**Task:**
Bring together every line in the data that includes "Sets".

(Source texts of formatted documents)
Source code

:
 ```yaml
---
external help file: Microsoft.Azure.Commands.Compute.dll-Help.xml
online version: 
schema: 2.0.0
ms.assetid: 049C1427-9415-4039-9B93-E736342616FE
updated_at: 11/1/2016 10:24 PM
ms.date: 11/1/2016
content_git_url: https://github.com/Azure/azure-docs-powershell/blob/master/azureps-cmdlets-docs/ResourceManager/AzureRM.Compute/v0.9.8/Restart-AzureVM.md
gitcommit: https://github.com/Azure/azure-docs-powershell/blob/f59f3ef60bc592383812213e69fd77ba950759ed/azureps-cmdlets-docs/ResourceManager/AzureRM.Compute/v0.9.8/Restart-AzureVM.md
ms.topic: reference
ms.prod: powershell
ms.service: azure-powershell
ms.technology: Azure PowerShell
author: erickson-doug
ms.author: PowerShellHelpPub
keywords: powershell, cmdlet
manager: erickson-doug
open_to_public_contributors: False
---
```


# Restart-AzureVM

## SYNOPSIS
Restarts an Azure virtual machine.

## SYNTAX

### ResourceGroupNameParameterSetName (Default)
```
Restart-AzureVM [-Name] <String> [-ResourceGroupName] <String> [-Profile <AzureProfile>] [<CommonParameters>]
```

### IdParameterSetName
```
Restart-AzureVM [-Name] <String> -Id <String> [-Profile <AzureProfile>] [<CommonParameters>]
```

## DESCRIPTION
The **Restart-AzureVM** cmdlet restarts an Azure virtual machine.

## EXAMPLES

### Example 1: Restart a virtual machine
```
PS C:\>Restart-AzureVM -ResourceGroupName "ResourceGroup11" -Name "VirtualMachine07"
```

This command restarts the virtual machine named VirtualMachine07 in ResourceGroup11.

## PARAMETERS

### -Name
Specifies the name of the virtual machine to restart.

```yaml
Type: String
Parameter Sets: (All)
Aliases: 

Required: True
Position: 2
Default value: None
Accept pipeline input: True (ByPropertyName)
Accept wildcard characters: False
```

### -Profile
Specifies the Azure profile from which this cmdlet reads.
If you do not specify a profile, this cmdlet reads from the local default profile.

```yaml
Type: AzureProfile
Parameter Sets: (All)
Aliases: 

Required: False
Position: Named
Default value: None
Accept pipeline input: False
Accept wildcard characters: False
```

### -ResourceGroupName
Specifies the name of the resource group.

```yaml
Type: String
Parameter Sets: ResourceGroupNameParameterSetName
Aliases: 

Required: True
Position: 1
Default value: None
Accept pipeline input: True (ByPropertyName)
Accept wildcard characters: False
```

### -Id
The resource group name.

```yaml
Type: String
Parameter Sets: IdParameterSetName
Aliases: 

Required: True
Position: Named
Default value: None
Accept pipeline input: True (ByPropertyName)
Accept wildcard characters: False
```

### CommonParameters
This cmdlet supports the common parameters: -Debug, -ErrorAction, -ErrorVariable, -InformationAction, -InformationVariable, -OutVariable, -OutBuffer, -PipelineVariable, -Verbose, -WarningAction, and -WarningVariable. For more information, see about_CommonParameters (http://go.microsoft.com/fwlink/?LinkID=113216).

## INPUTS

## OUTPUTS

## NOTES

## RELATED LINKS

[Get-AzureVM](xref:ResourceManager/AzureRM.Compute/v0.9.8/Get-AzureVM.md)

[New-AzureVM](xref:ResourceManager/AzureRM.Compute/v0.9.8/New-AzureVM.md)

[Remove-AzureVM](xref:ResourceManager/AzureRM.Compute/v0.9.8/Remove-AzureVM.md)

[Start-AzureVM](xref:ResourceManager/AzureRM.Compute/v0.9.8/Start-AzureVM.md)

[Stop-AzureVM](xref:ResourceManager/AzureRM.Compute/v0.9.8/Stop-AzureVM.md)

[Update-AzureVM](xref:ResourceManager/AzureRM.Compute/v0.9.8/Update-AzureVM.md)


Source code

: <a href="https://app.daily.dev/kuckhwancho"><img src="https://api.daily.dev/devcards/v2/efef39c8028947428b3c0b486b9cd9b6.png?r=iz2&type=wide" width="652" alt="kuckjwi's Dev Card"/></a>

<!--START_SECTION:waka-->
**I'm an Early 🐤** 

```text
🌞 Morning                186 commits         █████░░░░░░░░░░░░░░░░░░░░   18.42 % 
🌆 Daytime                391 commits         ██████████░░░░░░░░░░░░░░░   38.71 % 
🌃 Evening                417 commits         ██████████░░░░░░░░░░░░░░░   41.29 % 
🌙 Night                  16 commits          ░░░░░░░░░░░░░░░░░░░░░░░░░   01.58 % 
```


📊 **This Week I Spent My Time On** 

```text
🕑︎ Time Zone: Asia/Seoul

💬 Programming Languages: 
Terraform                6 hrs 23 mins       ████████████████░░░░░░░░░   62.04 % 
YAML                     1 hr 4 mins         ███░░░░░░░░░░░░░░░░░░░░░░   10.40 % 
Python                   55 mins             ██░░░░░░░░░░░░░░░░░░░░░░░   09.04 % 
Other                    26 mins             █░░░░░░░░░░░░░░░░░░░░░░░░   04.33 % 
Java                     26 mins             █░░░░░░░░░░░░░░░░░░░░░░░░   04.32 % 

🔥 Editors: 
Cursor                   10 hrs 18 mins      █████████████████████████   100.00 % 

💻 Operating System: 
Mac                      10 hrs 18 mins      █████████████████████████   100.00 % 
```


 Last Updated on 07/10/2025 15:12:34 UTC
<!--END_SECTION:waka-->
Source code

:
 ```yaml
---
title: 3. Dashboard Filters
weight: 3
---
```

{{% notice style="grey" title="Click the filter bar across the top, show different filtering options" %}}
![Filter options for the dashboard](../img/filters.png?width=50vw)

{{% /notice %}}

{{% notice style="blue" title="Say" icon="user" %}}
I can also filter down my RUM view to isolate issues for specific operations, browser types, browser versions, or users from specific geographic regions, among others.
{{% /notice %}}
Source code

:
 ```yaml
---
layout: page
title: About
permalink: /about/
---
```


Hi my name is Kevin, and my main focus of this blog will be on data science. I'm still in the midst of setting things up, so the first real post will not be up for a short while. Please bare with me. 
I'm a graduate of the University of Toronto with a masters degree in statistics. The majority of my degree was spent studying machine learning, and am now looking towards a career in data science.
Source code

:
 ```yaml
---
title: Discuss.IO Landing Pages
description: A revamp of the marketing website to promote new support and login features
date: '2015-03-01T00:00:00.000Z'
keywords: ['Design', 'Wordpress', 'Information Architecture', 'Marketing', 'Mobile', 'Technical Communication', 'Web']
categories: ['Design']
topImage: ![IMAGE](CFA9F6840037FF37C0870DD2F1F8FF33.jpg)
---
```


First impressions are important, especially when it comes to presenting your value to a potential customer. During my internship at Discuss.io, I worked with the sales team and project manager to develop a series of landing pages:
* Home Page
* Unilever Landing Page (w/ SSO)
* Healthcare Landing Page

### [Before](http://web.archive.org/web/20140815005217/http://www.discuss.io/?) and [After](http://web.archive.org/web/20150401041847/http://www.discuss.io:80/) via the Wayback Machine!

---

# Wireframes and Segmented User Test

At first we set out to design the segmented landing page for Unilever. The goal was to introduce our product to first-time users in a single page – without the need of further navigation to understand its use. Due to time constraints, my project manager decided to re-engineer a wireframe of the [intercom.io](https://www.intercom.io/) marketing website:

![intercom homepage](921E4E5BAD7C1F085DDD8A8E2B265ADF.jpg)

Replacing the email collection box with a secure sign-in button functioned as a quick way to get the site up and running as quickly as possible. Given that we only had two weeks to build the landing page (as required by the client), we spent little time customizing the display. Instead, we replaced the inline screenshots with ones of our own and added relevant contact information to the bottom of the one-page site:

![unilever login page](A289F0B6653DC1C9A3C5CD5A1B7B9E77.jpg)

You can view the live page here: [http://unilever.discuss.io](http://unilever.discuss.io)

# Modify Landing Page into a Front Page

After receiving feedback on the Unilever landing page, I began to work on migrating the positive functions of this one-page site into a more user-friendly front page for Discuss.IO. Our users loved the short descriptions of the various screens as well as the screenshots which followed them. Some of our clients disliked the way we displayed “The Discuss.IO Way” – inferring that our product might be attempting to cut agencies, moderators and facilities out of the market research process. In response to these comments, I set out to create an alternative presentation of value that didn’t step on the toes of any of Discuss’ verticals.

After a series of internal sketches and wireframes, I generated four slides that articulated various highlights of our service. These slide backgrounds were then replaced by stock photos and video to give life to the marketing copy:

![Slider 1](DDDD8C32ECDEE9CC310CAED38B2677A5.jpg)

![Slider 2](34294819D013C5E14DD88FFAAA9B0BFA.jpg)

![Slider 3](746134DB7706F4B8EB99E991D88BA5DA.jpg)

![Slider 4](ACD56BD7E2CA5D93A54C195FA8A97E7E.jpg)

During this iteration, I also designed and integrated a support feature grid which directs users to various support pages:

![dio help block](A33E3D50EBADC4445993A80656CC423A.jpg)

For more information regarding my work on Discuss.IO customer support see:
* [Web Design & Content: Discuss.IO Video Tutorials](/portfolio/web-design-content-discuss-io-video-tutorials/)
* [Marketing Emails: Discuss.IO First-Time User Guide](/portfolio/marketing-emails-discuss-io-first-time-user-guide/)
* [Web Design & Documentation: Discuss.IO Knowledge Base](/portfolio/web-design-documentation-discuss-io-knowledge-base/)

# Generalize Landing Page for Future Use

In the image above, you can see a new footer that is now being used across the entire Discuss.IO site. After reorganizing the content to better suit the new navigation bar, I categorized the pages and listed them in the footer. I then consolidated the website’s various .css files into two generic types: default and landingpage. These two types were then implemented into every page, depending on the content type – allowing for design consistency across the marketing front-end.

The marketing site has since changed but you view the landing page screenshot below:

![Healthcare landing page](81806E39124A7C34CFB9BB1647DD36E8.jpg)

**Completed task:**
Parameter Sets: (All)
Parameter Sets: (All)
Parameter Sets: ResourceGroupNameParameterSetName
Parameter Sets: IdParameterSetName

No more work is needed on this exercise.